In the second reading, Paul tells the Corinthians that varieties of gifts are shared amongst people; while some may be good healers or speakers, others will have the gift of languages and others be particularly wise. He writes "To each is given the manifestation of the Spirit for the common good." Or, as someone else once said: "God made us all different so we would need each other." In other words, successful societies aren’t built by one superhero, but by ordinary mortals each offering up whatever they may have to make life better for everyone.

In the gospel reading, everyone plays a different but vital role in turning the water into wine. It wouldn’t have happened if Mary hadn’t prodded Jesus to do it. It wouldn’t have happened if the servants hadn’t been willing to obey Jesus’s odd instructions. It wouldn’t have happened if Jesus hadn’t finally lifted his gaze from his own spiritual journey to the immediate, tangible needs of the people around him. Sometimes it takes a village to make a miracle.

I recently picked up the book The Amen Effect by Rabbi Sharon Brous, the founder of what has been characterized as a "trailblazing" Jewish community in Los Angeles. It has grown by leaps and bounds in recent years, and she has learned that a key to its vitality has been the congregation’s commitment to show up for each other in times of celebration and of sorrow.

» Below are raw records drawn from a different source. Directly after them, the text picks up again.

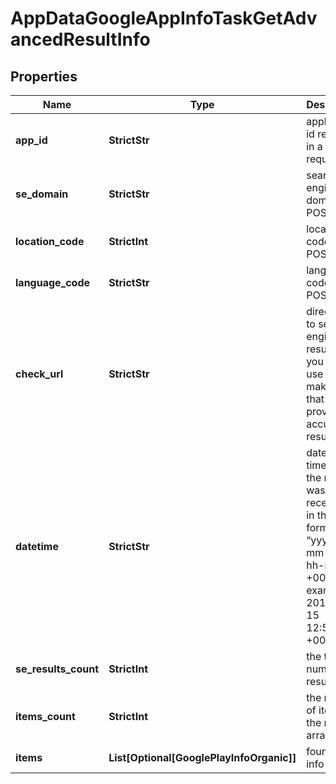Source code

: # AppDataGoogleAppInfoTaskGetAdvancedResultInfo


## Properties

| Name | Type | Description | Notes |
|------------ | ------------- | ------------- | -------------|
**app_id** | **StrictStr** | application id received in a POST request |[optional]|
**se_domain** | **StrictStr** | search engine domain in a POST array |[optional]|
**location_code** | **StrictInt** | location code in a POST array |[optional]|
**language_code** | **StrictStr** | language code in a POST array |[optional]|
**check_url** | **StrictStr** | direct URL to search engine results<br>you can use it to make sure that we provided accurate results |[optional]|
**datetime** | **StrictStr** | date and time when the result was received<br>in the UTC format: “yyyy-mm-dd hh-mm-ss +00:00”<br>example:<br>2019-11-15 12:57:46 +00:00 |[optional]|
**se_results_count** | **StrictInt** | the total number of results |[optional]|
**items_count** | **StrictInt** | the number of items in the results array |[optional]|
**items** | **List[Optional[GooglePlayInfoOrganic]]** | found app info |[optional]|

She recounts the story of a man caught in the midst of a terrible divorce who was in attendance at a wedding ceremony, and her worry that it might be distressing for him. But then she witnessed the weight falling off his shoulders as he flung himself into joyful dances honouring the new couple, happy for their love despite his own fractured relationship. At other times, she saw congregants refusing to shy away from another’s pain, but walking beside those who were grieving great losses, even when it meant revisiting tragedies that had taken place in their own lives.

Rabbi Sharon describes the Jewish practice of saying the Kaddish, the mourner’s prayer, after someone dies:

The Jewish tradition requires a minyan, a group of ten, for someone to even recite this mourner’s prayer. Isn’t that an unfair burden to place on a mourner? In the midst of your grief, now you have to wake up early, leave work meetings, and fight traffic to join nine other people some of whom you may not even know, in prayer? Can’t I just grieve along in my home? people often ask. No, says the tradition, you can’t, because no one should walk alone through the Valley of the Shadow of Death. Your couch can’t say "Amen" to your broken heart. Your fireplace can’t hold your silence, can’t hand you a tissue, and can’t bear witness as you struggle and search for and sometimes find comfort in your grief.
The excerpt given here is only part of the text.